I’ve looked on multiple forums on how to delete them, but they all give instructions for removing temporary aliases. I want to use the original commands, not the aliases, and make the change permanent. I’m using Git Bash on my Windows 10 laptop.
An alias in bash is always temporary. I’d suggest having a look into what .bash_profile actually is and what the contents are used for. It’s worth knowing this anyway so hopefully it’s not too ambiguous a response.
I had tried running unalias twice and it didn’t work. So what I did was I deleted all the lines of code in nano and closed the terminal. When I opened it up, I saw the default shell prompt ($), and when I typed alias I no longer saw the aliases I had created. Maybe I did it right, I’m not sure.
Yeah you did it right, the alias commands are always temporary, they were just being sourced anew whenever you started up gitbash.
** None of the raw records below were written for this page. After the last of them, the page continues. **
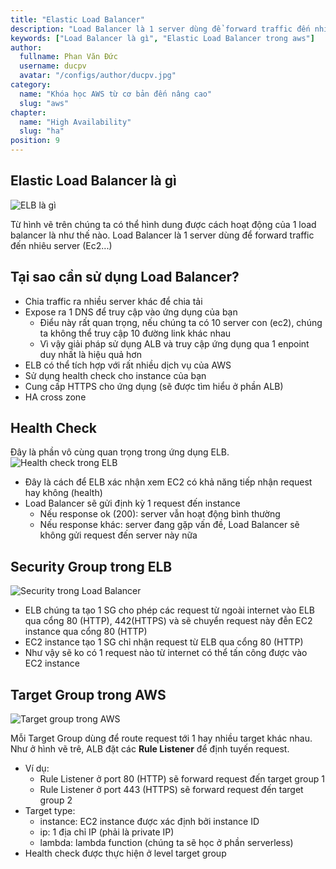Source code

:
 ```yaml
---
title: "Elastic Load Balancer"
description: "Load Balancer là 1 server dùng để forward traffic đến nhiêu server (Ec2...)"
keywords: ["Load Balancer là gì", "Elastic Load Balancer trong aws"]
author:
  fullname: Phan Văn Đức
  username: ducpv
  avatar: "/configs/author/ducpv.jpg"
category:
  name: "Khóa học AWS từ cơ bản đến nâng cao"
  slug: "aws"
chapter:
  name: "High Availability"
  slug: "ha"
position: 9
---
```


## Elastic Load Balancer là gì

![ELB là gì](https://images.viblo.asia/08716e60-0e8c-443f-8487-d461fd66ccdf.png)

Từ hình vẽ trên chúng ta có thể hình dung được cách hoạt động của 1 load balancer là như thế nào. Load Balancer là 1 server dùng để forward traffic đến nhiêu server (Ec2...)

## Tại sao cần sử dụng Load Balancer?

- Chia traffic ra nhiều server khác để chia tải
- Expose ra 1 DNS để truy cập vào ứng dụng của bạn
  - Điểu này rất quan trọng, nếu chúng ta có 10 server con (ec2), chúng ta không thể truy cập 10 đường link khác nhau
  - Vì vậy giải pháp sử dụng ALB và truy cập ứng dụng qua 1 enpoint duy nhất là hiệu quả hơn
- ELB có thể tích hợp với rất nhiều dịch vụ của AWS
- Sử dụng health check cho instance của bạn
- Cung cấp HTTPS cho ứng dụng (sẽ được tìm hiểu ở phần ALB)
- HA cross zone

## Health Check

Đây là phần vô cùng quan trọng trong ứng dụng ELB. ![Health check trong ELB](https://i.ytimg.com/vi/fMgA3rE0aPY/maxresdefault.jpg)

- Đây là cách để ELB xác nhận xem EC2 có khả năng tiếp nhận request hay không (health)
- Load Balancer sẽ gửi định kỳ 1 request đến instance
  - Nếu response ok (200): server vẫn hoạt động bình thường
  - Nếu response khác: server đang gặp vấn đề, Load Balancer sẽ không gửi request đến server này nữa

## Security Group trong ELB

![Security trong Load Balancer](https://images.viblo.asia/1f07c53f-368e-4fe2-b85b-6d881aef19de.png)

- ELB chúng ta tạo 1 SG cho phép các request từ ngoài internet vào ELB qua cổng 80 (HTTP), 442(HTTPS) và sẽ chuyển request này đễn EC2 instance qua cổng 80 (HTTP)
- EC2 instance tạo 1 SG chỉ nhận request từ ELB qua cổng 80 (HTTP)
- Như vậy sẽ ko có 1 request nào từ internet có thể tấn công được vào EC2 instance

## Target Group trong AWS

![Target group trong AWS](https://static.cuongquach.com/resources/images/2019/04/aws-alb-target-group.png)

Mỗi Target Group dùng để route request tới 1 hay nhiều target khác nhau. Như ở hình vẽ trê, ALB đặt các **Rule Listener** để định tuyến request.

- Ví dụ:
  - Rule Listener ở port 80 (HTTP) sẽ forward request đến target group 1
  - Rule Listener ở port 443 (HTTPS) sẽ forward request đến target group 2
- Target type:
  - instance: EC2 instance được xác định bởi instance ID
  - ip: 1 địa chỉ IP (phải là private IP)
  - lambda: lambda function (chúng ta sẽ học ở phần serverless)
- Health check được thực hiện ở level target group
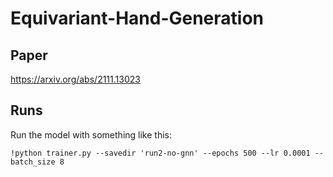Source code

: # Equivariant-Hand-Generation

## Paper
https://arxiv.org/abs/2111.13023


## Runs
Run the model with something like this:

```
!python trainer.py --savedir 'run2-no-gnn' --epochs 500 --lr 0.0001 --batch_size 8
```
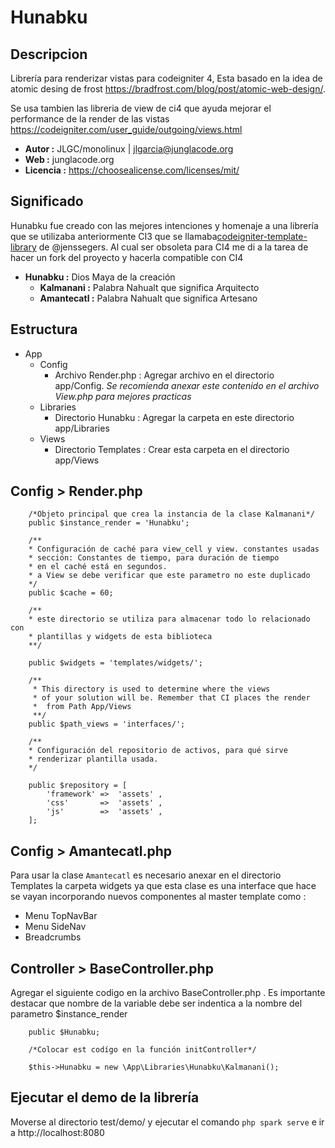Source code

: # Hunabku

## Descripcion 

Librería para renderizar vistas para codeigniter 4, Esta basado en la idea de atomic desing de frost https://bradfrost.com/blog/post/atomic-web-design/.

Se usa tambien las libreria de view de ci4 que ayuda mejorar el performance de la render de las vistas https://codeigniter.com/user_guide/outgoing/views.html

- **Autor :** JLGC/monolinux | jlgarcia@junglacode.org
- **Web :** junglacode.org
- **Licencia :** https://choosealicense.com/licenses/mit/ 

## Significado

Hunabku fue creado con las mejores intenciones y homenaje a una librería que se utilizaba anteriormente CI3  que se llamaba[codeigniter-template-library](https://github.com/jenssegers/codeigniter-template-library) de @jenssegers. Al cual ser obsoleta para CI4 
me di a la tarea de hacer un fork del proyecto y hacerla compatible con CI4

- **Hunabku :** Dios Maya de la creación
    - **Kalmanani :** Palabra Nahualt que significa Arquitecto
    - **Amantecatl :** Palabra Nahualt que significa Artesano


## Estructura 
- App
  - Config
    -  Archivo Render.php : Agregar archivo en el directorio app/Config. _Se recomienda anexar este contenido en el archivo View.php para mejores practicas_ 
   - Libraries
     - Directorio Hunabku : Agregar la carpeta en este directorio app/Libraries
   - Views
     - Directorio Templates : Crear esta carpeta en el directorio app/Views

## Config > Render.php
```
    /*Objeto principal que crea la instancia de la clase Kalmanani*/ 
    public $instance_render = 'Hunabku';
	
    /**
	* Configuración de caché para view_cell y view. constantes usadas
	* sección: Constantes de tiempo, para duración de tiempo
	* en el caché está en segundos. 
	* a View se debe verificar que este parametro no este duplicado
	*/
	public $cache = 60;

    /** 
	* este directorio se utiliza para almacenar todo lo relacionado con
	* plantillas y widgets de esta biblioteca
	**/

	public $widgets = 'templates/widgets/';

 	/**
	 * This directory is used to determine where the views 
	 * of your solution will be. Remember that CI places the render
	 *  from Path App/Views
	 **/
	public $path_views = 'interfaces/';

	/**
	* Configuración del repositorio de activos, para qué sirve
    * renderizar plantilla usada.
	*/

	public $repository = [
		'framework'	=>	'assets' ,
        'css'       =>  'assets' ,
        'js'        =>  'assets' ,
	];
```
## Config > Amantecatl.php

Para usar la clase ```Amantecatl``` es necesario anexar en el directorio Templates la carpeta widgets ya que esta clase es una interface que hace se vayan incorporando nuevos componentes al master template como :

- Menu TopNavBar
- Menu SideNav
- Breadcrumbs


## Controller > BaseController.php

Agregar el siguiente codigo en la archivo BaseController.php . Es importante destacar que nombre de la variable debe ser indentica a la nombre del parametro $instance_render
```
	public $Hunabku;

	/*Colocar est codígo en la función initController*/

	$this->Hunabku = new \App\Libraries\Hunabku\Kalmanani();
```

## Ejecutar el demo de la librería

Moverse al directorio test/demo/  y ejecutar  el comando ```php spark serve```  e ir a  http://localhost:8080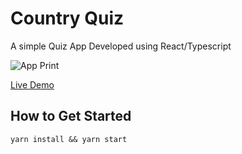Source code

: # Country Quiz

A simple Quiz App Developed using React/Typescript

![App Print](https://i.imgur.com/2trrq5h.png)

[Live Demo](https://c0llinn.github.io/CountryQuiz/)

## How to Get Started

```
yarn install && yarn start
```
Typically you’d stick alias commands in .bashrc though (if not their own alias file) which would source those commands for every new interactive shell you created. In many unix based distros .bash_profile is typically only read once by default, when first logging in as a user, so it might be good to get in the habit of using .bashrc. This should also be compatible on more systems (so you just copy your .bashrc to OSX, Ubuntu etc. for the same behaviour).